“how can you be against gay marriage?” the young gay centrist asked me. “don’t you believe in equal love?” i’ve been teaching all day and i’m tired, near the end of the lecture i let my critiques of the gay marriage/hrc establishment slip out. big mistake.
you see, when you’re precariously employed it doesn’t matter how much they love you today, that could change in a nano-second if they think you’re too radical, too leftist, pro-palestinian or lacking in patriotism. you see dear reader the problem is i am many of these things.
i sigh. and try to find the words to express the frustrations i have with discourses of equality. or as i increasingly call it ‘the tyranny of equality’.
“it’s not that i’m against marriage,” i explain. “people can get married if they want to, i just don’t think that having the right to participate in a heteronormative institution is liberatory.”

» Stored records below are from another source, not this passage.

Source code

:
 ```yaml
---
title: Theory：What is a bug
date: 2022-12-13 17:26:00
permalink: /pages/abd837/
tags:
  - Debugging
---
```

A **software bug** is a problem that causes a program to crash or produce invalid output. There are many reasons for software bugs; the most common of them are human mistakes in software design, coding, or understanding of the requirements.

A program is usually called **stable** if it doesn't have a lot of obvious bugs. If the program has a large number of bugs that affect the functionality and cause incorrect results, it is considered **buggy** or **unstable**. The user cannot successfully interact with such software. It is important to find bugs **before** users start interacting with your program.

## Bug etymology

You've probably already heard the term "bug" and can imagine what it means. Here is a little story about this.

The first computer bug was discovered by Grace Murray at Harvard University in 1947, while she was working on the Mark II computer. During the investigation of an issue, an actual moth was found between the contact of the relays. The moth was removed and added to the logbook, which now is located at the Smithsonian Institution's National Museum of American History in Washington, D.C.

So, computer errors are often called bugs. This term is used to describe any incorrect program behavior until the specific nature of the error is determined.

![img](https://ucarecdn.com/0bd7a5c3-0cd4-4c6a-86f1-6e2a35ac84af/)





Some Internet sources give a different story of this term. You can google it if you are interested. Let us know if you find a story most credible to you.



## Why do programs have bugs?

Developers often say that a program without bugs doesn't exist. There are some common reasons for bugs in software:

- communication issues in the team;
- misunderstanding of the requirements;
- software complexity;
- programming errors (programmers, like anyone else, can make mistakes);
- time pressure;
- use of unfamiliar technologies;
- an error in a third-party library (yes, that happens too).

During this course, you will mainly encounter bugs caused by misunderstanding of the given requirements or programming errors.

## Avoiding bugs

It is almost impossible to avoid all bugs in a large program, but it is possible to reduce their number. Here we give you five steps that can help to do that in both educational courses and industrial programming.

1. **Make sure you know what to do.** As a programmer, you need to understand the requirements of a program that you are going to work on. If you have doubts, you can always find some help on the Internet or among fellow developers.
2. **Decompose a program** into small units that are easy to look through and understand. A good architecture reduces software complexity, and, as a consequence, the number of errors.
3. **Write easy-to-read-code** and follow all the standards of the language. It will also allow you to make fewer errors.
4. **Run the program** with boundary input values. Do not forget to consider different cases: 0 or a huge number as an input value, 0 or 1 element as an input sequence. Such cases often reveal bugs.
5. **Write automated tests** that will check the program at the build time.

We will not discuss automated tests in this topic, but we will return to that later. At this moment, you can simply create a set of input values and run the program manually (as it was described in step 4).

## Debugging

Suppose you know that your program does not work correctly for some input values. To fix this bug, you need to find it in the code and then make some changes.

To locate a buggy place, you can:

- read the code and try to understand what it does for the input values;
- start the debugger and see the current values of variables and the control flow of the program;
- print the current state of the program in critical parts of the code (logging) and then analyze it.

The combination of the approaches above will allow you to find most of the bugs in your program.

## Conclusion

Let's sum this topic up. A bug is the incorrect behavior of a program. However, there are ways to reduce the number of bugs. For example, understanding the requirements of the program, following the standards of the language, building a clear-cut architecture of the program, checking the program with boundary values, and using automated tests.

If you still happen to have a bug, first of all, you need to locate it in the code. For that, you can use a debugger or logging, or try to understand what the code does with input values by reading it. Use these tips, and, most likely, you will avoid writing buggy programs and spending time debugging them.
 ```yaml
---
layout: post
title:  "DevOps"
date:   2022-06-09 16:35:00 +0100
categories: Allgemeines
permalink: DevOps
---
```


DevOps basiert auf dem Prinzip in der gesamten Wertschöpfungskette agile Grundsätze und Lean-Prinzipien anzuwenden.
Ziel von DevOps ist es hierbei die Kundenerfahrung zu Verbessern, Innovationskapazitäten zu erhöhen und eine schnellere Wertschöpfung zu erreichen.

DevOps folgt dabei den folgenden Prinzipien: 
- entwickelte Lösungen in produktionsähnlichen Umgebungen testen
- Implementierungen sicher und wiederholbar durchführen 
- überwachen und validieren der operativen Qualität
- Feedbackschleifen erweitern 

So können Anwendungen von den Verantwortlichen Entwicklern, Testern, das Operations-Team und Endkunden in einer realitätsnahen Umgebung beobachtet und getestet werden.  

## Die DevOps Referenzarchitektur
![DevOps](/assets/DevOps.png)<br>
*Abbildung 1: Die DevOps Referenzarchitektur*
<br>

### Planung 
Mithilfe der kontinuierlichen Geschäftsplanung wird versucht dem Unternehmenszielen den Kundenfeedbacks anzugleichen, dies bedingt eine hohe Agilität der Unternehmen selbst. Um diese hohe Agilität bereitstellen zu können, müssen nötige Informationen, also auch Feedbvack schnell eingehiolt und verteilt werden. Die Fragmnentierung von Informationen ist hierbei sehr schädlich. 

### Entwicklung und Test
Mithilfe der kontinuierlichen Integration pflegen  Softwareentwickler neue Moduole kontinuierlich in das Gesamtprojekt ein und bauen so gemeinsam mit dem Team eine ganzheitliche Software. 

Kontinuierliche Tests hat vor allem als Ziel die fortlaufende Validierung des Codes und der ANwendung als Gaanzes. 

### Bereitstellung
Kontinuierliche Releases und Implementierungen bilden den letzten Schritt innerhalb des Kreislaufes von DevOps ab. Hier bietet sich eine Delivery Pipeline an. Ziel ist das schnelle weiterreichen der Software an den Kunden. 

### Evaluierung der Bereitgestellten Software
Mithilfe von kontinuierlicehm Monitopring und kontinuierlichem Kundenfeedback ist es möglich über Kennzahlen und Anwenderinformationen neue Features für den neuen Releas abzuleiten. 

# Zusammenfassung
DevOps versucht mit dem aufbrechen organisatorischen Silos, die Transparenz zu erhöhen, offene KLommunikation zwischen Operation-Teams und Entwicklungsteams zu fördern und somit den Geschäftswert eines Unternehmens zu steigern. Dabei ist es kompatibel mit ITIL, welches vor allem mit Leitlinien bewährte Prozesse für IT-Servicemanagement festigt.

i can see his eyes glaze over. it’s not the conservativism i mind, or the centrist attitudes of most of my students. it’s the lowered expectations of political discourse, the lack of willingness to dream of something different. the apathy is what kills me. i was this person once. voting for moderate, fiscally conservative but socially progressive candidates, a believer in the two state solution, thinking that a well regulated market was the key for a prosperous and secure future.
then i woke up. woke up to the realities of capitalism and injustice. woke up to queer theory, judith butler and kate bornstein, woke up to foucault, staceyann chin, malcom x… suddenly my world became a darker and crueler place but also became a place of new kinds of joy: of the dance floor, poppers, angry debates over too much wine and not enough vocabulary. to writing, books, politics. to refusing to be happy because it’s what is expected of me. to being queer as in fuck you.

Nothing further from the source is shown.